Key Responsibilities for EVBV:

  • Review and verify patient insurance coverage, eligibility, and benefits prior to appointments or claim submission.
  • Conduct insurance verification through payer websites, IVR systems, or direct calls to insurance companies.
  • Accurately document insurance benefits, co-pays, deductibles, co-insurance, and coverage limitations in the practice management system.
  • Identify discrepancies or inactive policies and escalate or resolve them as appropriate.
  • Maintain up-to-date knowledge of insurance plans, benefit structures, and payer guidelines.
  • Ensure timely and accurate completion of verifications as per client SLA or daily targets.
  • Adhere to Standard Operating Procedures (SOPs) and compliance guidelines.
  • Escalate payer-related issues, trends, or delays to team leads or management.
  • Participate in client-specific training and continuous upskilling programs.


Requirements:

  • Undergraduate / Graduate in any stream with

    1 to 3 years of experience in US Healthcare RCM, specifically in Eligibility & Benefits Verification.
  • Strong communication skills (verbal and written) with clarity and professionalism during payer calls.
  • Proficient in working with payer portals, IVR systems, and MS Office tools.
  • Basic understanding of insurance terminology (e.g., HMO, PPO, deductible, co-pay, out-of-network).
  • Ability to work under deadlines with strong attention to detail and accuracy.
  • Knowledge of the end-to-end RCM process and patient access cycle is preferred.

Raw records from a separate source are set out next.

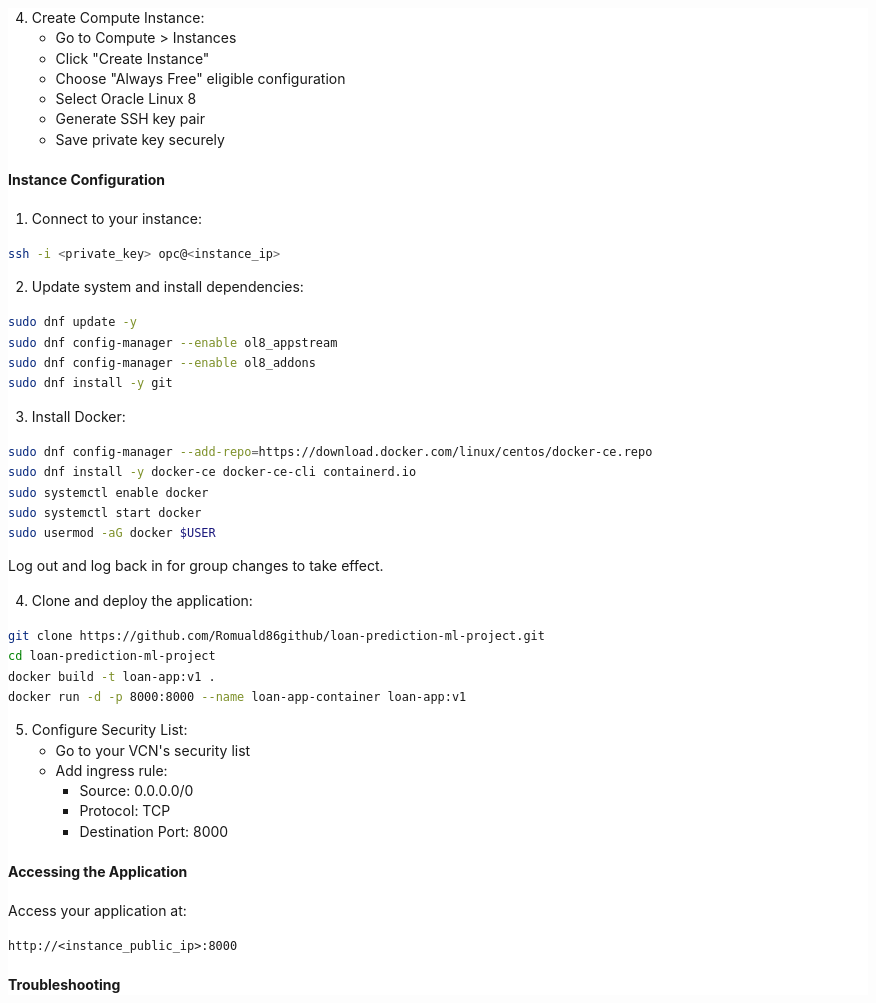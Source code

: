 4. Create Compute Instance:
   - Go to Compute > Instances
   - Click "Create Instance"
   - Choose "Always Free" eligible configuration
   - Select Oracle Linux 8
   - Generate SSH key pair
   - Save private key securely

#### Instance Configuration

1. Connect to your instance:
```bash
ssh -i <private_key> opc@<instance_ip>
```

2. Update system and install dependencies:
```bash
sudo dnf update -y
sudo dnf config-manager --enable ol8_appstream
sudo dnf config-manager --enable ol8_addons
sudo dnf install -y git
```

3. Install Docker:
```bash
sudo dnf config-manager --add-repo=https://download.docker.com/linux/centos/docker-ce.repo
sudo dnf install -y docker-ce docker-ce-cli containerd.io
sudo systemctl enable docker
sudo systemctl start docker
sudo usermod -aG docker $USER
```
Log out and log back in for group changes to take effect.

4. Clone and deploy the application:
```bash
git clone https://github.com/Romuald86github/loan-prediction-ml-project.git
cd loan-prediction-ml-project
docker build -t loan-app:v1 .
docker run -d -p 8000:8000 --name loan-app-container loan-app:v1
```

5. Configure Security List:
   - Go to your VCN's security list
   - Add ingress rule:
     - Source: 0.0.0.0/0
     - Protocol: TCP
     - Destination Port: 8000

#### Accessing the Application

Access your application at:
```
http://<instance_public_ip>:8000
```

#### Troubleshooting
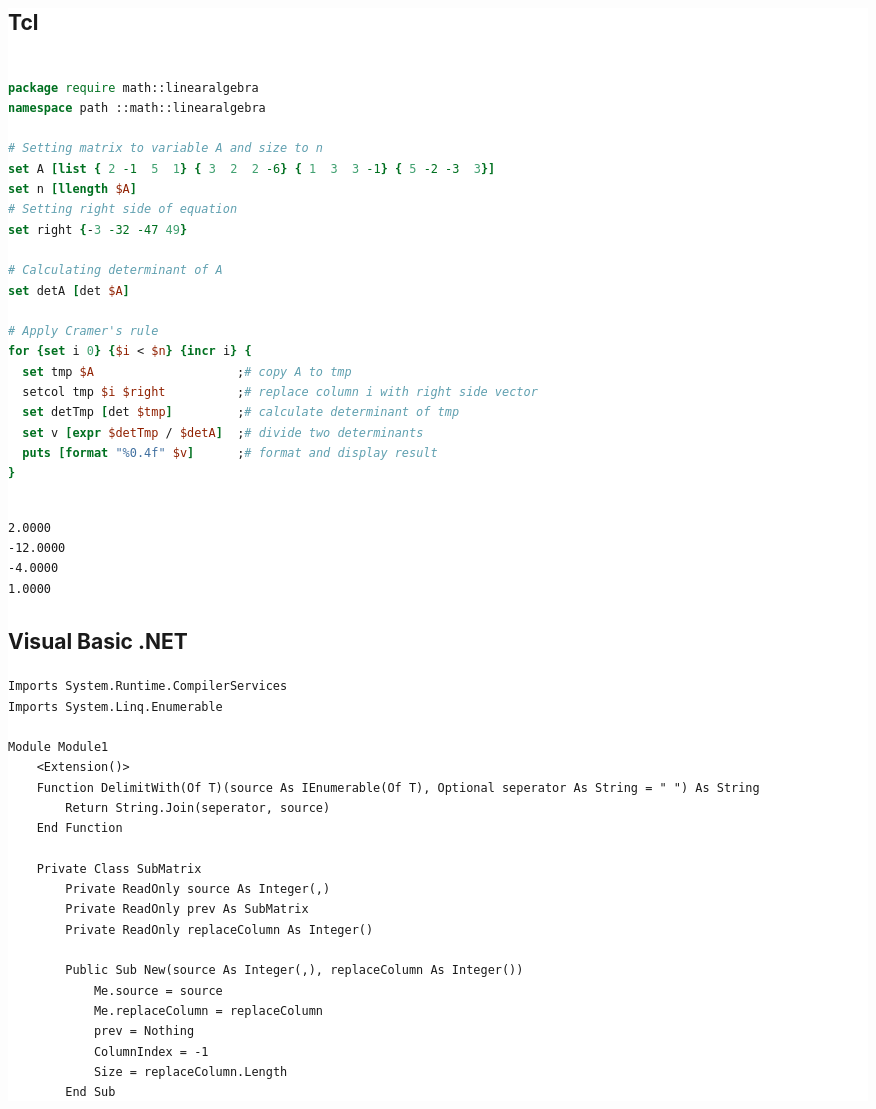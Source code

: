 ## Tcl


```tcl

package require math::linearalgebra
namespace path ::math::linearalgebra

# Setting matrix to variable A and size to n
set A [list { 2 -1  5  1} { 3  2  2 -6} { 1  3  3 -1} { 5 -2 -3  3}]
set n [llength $A]
# Setting right side of equation
set right {-3 -32 -47 49}

# Calculating determinant of A
set detA [det $A]

# Apply Cramer's rule
for {set i 0} {$i < $n} {incr i} {
  set tmp $A                    ;# copy A to tmp
  setcol tmp $i $right          ;# replace column i with right side vector
  set detTmp [det $tmp]         ;# calculate determinant of tmp
  set v [expr $detTmp / $detA]  ;# divide two determinants
  puts [format "%0.4f" $v]      ;# format and display result
}

```

```txt

2.0000
-12.0000
-4.0000
1.0000

```



## Visual Basic .NET

```vbnet
Imports System.Runtime.CompilerServices
Imports System.Linq.Enumerable

Module Module1
    <Extension()>
    Function DelimitWith(Of T)(source As IEnumerable(Of T), Optional seperator As String = " ") As String
        Return String.Join(seperator, source)
    End Function

    Private Class SubMatrix
        Private ReadOnly source As Integer(,)
        Private ReadOnly prev As SubMatrix
        Private ReadOnly replaceColumn As Integer()

        Public Sub New(source As Integer(,), replaceColumn As Integer())
            Me.source = source
            Me.replaceColumn = replaceColumn
            prev = Nothing
            ColumnIndex = -1
            Size = replaceColumn.Length
        End Sub

```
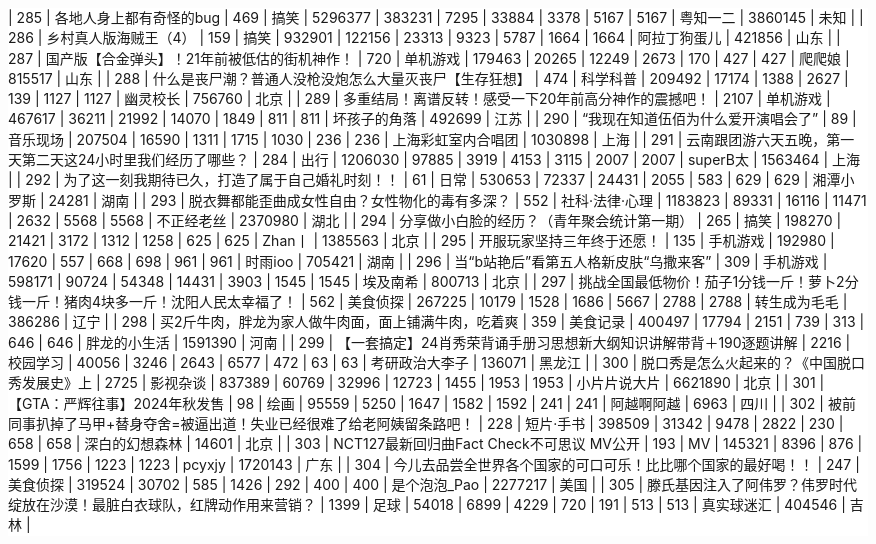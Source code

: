 | 285 | 各地人身上都有奇怪的bug                                                                                                                                |         469      | 搞笑           |  5296377 |  383231 |   7295 |  33884 |   3378 |     5167 |     5167 | 粤知一二              |  3860145 | 未知     |
| 286 | 乡村真人版海贼王（4）                                                                                                                                  |         159      | 搞笑           |   932901 |  122156 |  23313 |   9323 |   5787 |     1664 |     1664 | 阿拉丁狗蛋儿          |   421856 | 山东     |
| 287 | 国产版【合金弹头】！21年前被低估的街机神作！                                                                                                           |         720      | 单机游戏       |   179463 |   20265 |  12249 |   2673 |    170 |      427 |      427 | 爬爬娘                |   815517 | 山东     |
| 288 | 什么是丧尸潮？普通人没枪没炮怎么大量灭丧尸【生存狂想】                                                                                                 |         474      | 科学科普       |   209492 |   17174 |   1388 |   2627 |    139 |     1127 |     1127 | 幽灵校长              |   756760 | 北京     |
| 289 | 多重结局！离谱反转！感受一下20年前高分神作的震撼吧！                                                                                                   |        2107      | 单机游戏       |   467617 |   36211 |  21992 |  14070 |   1849 |      811 |      811 | 坏孩子的角落          |   492699 | 江苏     |
| 290 | “我现在知道伍佰为什么爱开演唱会了”                                                                                                                     |          89      | 音乐现场       |   207504 |   16590 |   1311 |   1715 |   1030 |      236 |      236 | 上海彩虹室内合唱团    |  1030898 | 上海     |
| 291 | 云南跟团游六天五晚，第一天第二天这24小时里我们经历了哪些？                                                                                             |         284      | 出行           |  1206030 |   97885 |   3919 |   4153 |   3115 |     2007 |     2007 | superB太              |  1563464 | 上海     |
| 292 | 为了这一刻我期待已久，打造了属于自己婚礼时刻！！                                                                                                       |          61      | 日常           |   530653 |   72337 |  24431 |   2055 |    583 |      629 |      629 | 湘潭小罗斯            |    24281 | 湖南     |
| 293 | 脱衣舞都能歪曲成女性自由？女性物化的毒有多深？                                                                                                         |         552      | 社科·法律·心理 |  1183823 |   89331 |  16116 |  11471 |   2632 |     5568 |     5568 | 不正经老丝            |  2370980 | 湖北     |
| 294 | 分享做小白脸的经历？（青年聚会统计第一期）                                                                                                             |         265      | 搞笑           |   198270 |   21421 |   3172 |   1312 |   1258 |      625 |      625 | Zhan丨                |  1385563 | 北京     |
| 295 | 开服玩家坚持三年终于还愿！                                                                                                                             |         135      | 手机游戏       |   192980 |   17620 |    557 |    668 |    698 |      961 |      961 | 时雨ioo               |   705421 | 湖南     |
| 296 | 当“b站艳后”看第五人格新皮肤“乌撒来客”                                                                                                                  |         309      | 手机游戏       |   598171 |   90724 |  54348 |  14431 |   3903 |     1545 |     1545 | 埃及南希              |   800713 | 北京     |
| 297 | 挑战全国最低物价！茄子1分钱一斤！萝卜2分钱一斤！猪肉4块多一斤！沈阳人民太幸福了！                                                                      |         562      | 美食侦探       |   267225 |   10179 |   1528 |   1686 |   5667 |     2788 |     2788 | 转生成为毛毛          |   386286 | 辽宁     |
| 298 | 买2斤牛肉，胖龙为家人做牛肉面，面上铺满牛肉，吃着爽                                                                                                    |         359      | 美食记录       |   400497 |   17794 |   2151 |    739 |    313 |      646 |      646 | 胖龙的小生活          |  1591390 | 河南     |
| 299 | 【一套搞定】24肖秀荣背诵手册习思想新大纲知识讲解带背＋190逐题讲解                                                                                      |        2216      | 校园学习       |    40056 |    3246 |   2643 |   6577 |    472 |       63 |       63 | 考研政治大李子        |   136071 | 黑龙江   |
| 300 | 脱口秀是怎么火起来的？《中国脱口秀发展史》上                                                                                                           |        2725      | 影视杂谈       |   837389 |   60769 |  32996 |  12723 |   1455 |     1953 |     1953 | 小片片说大片          |  6621890 | 北京     |
| 301 | 【GTA：严辉往事】2024年秋发售                                                                                                                          |          98      | 绘画           |    95559 |    5250 |   1647 |   1582 |   1592 |      241 |      241 | 阿越啊阿越            |     6963 | 四川     |
| 302 | 被前同事扒掉了马甲+替身夺舍=被逼出道！失业已经很难了给老阿姨留条路吧！                                                                                 |         228      | 短片·手书      |   398509 |   31342 |   9478 |   2822 |    230 |      658 |      658 | 深白的幻想森林        |    14601 | 北京     |
| 303 | NCT127最新回归曲Fact Check不可思议 MV公开                                                                                                              |         193      | MV             |   145321 |    8396 |    876 |   1599 |   1756 |     1223 |     1223 | pcyxjy                |  1720143 | 广东     |
| 304 | 今儿去品尝全世界各个国家的可口可乐！比比哪个国家的最好喝！！                                                                                           |         247      | 美食侦探       |   319524 |   30702 |    585 |   1426 |    292 |      400 |      400 | 是个泡泡_Pao          |  2277217 | 美国     |
| 305 | 滕氏基因注入了阿伟罗？伟罗时代绽放在沙漠！最脏白衣球队，红牌动作用来营销？                                                                             |        1399      | 足球           |    54018 |    6899 |   4229 |    720 |    191 |      513 |      513 | 真实球迷汇            |   404546 | 吉林     |
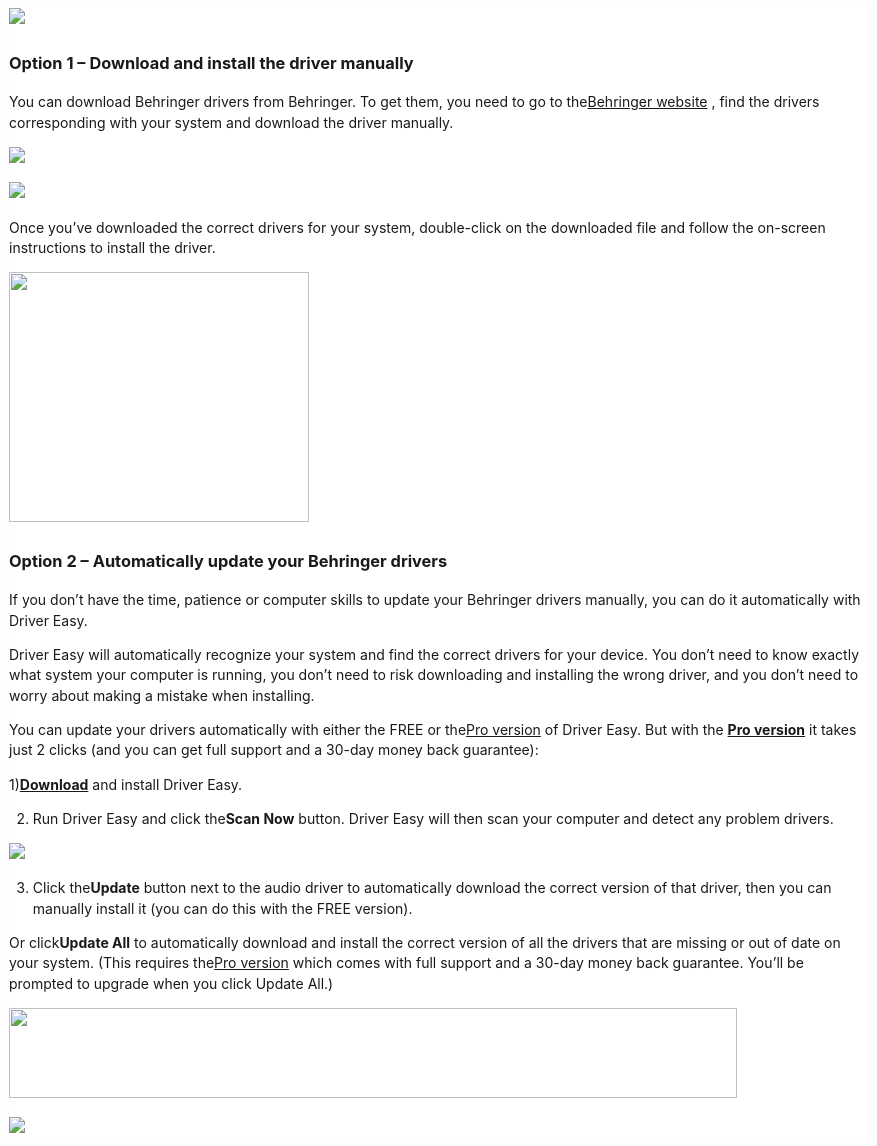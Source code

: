 
<a href="https://shop.incomedia.eu/order/checkout.php?PRODS=14095146&QTY=1&AFFILIATE=108875&CART=1"><img src="https://secure.2checkout.com/images/merchant/8b6cc3ee5ec407721ce3bf5ff4c0f56b/PRO_BUY_728x90-EN.jpg" border="0"></a>

### Option 1 – Download and install the driver manually

 You can download Behringer drivers from Behringer. To get them, you need to go to the[Behringer website](https://www.behringer.com/Categories/c/Behringer/Downloads) , find the drivers corresponding with your system and download the driver manually.


<a href="https://store.bitdefender.com/affiliate.php?ACCOUNT=BITLATIN&AFFILIATE=108875&PATH=http%3A%2F%2Fwww.bitdefender.com%2Fbusiness%3FAFFILIATE%3D108875%26RESOURCE%3D30%2525%2BOff%2Ball%2BGravityZone%2BProducts"><img src="https://www.bitdefender.com/content/dam/bitdefender/business/campaign/1200X628.png" border="0"></a>

![](https://images.drivereasy.com/wp-content/uploads/2019/05/41-1024x637.jpg)

 Once you’ve downloaded the correct drivers for your system, double-click on the downloaded file and follow the on-screen instructions to install the driver.


<a href="https://godlikehost.sjv.io/c/5597632/1920047/21774" target="_top" id="1920047"><img src="//a.impactradius-go.com/display-ad/21774-1920047" border="0" alt="" width="300" height="250"/></a><img height="0" width="0" src="https://imp.pxf.io/i/5597632/1920047/21774" style="position:absolute;visibility:hidden;" border="0" />

### Option 2 – Automatically update your Behringer drivers

 If you don’t have the time, patience or computer skills to update your Behringer drivers manually, you can do it automatically with Driver Easy.

 Driver Easy will automatically recognize your system and find the correct drivers for your device. You don’t need to know exactly what system your computer is running, you don’t need to risk downloading and installing the wrong driver, and you don’t need to worry about making a mistake when installing.

 You can update your drivers automatically with either the FREE or the[Pro version](https://tools.techidaily.com/drivereasy/download/) of Driver Easy. But with the **[Pro version](https://tools.techidaily.com/drivereasy/download/)**  it takes just 2 clicks (and you can get full support and a 30-day money back guarantee):

 1)[**Download**](https://tools.techidaily.com/drivereasy/download/) and install Driver Easy.

 2) Run Driver Easy and click the**Scan Now** button. Driver Easy will then scan your computer and detect any problem drivers.

![](https://images.drivereasy.com/wp-content/uploads/2019/05/42.jpg)

 3) Click the**Update** button next to the audio driver to automatically download the correct version of that driver, then you can manually install it (you can do this with the FREE version).  

 Or click**Update All** to automatically download and install the correct version of all the drivers that are missing or out of date on your system. (This requires the[Pro version](https://tools.techidaily.com/drivereasy/download/) which comes with full support and a 30-day money back guarantee. You’ll be prompted to upgrade when you click Update All.)


<a href="https://aligracehair.sjv.io/c/5597632/2087267/19272" target="_top" id="2087267"><img src="//a.impactradius-go.com/display-ad/19272-2087267" border="0" alt="" width="728" height="90"/></a><img height="0" width="0" src="https://imp.pxf.io/i/5597632/2087267/19272" style="position:absolute;visibility:hidden;" border="0" />

![](https://images.drivereasy.com/wp-content/uploads/2019/05/43.jpg)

Key Responsibilities for Authorization:


  • Review patient and procedure details to determine if prior authorization is required based on payer policies.
  • Obtain authorizations by submitting complete and accurate information through payer portals, fax, or direct calls.
  • Understand and follow payer-specific authorization guidelines and timelines.
  • Track and follow up on pending authorization requests and escalate issues if needed.
  • Ensure timely documentation of authorization numbers, approval dates, and denial reasons in the practice management system.
  • Communicate with providers, patients, and internal teams regarding authorization status and requirements.
  • Respond to reauthorization requests or additional information required by payers.
  • Maintain compliance with HIPAA and payer-specific regulations.
  • Stay updated with changes in authorization requirements and payer-specific guidelines.
  • Meet daily/weekly targets for authorization submissions and follow-ups.
  • Participate actively in team meetings, training sessions, and process improvements.


Requirements:

  • Undergraduate / Graduate in any stream with 1 to 3 years of experience in US Healthcare RCM, specifically in Authorization Management.
  • Experience in submitting and managing authorization requests via insurance portals, fax, or telephonic communication.
  • Sound knowledge of payer-specific requirements for different specialties (e.g., radiology, DME, sleep studies, surgeries, etc.).
  • Excellent communication skills (both verbal and written), especially for handling payer calls.
  • Familiarity with documentation and record-keeping in EHR/EMR or RCM systems.
  • Basic proficiency in MS Office and navigating web-based payer platforms.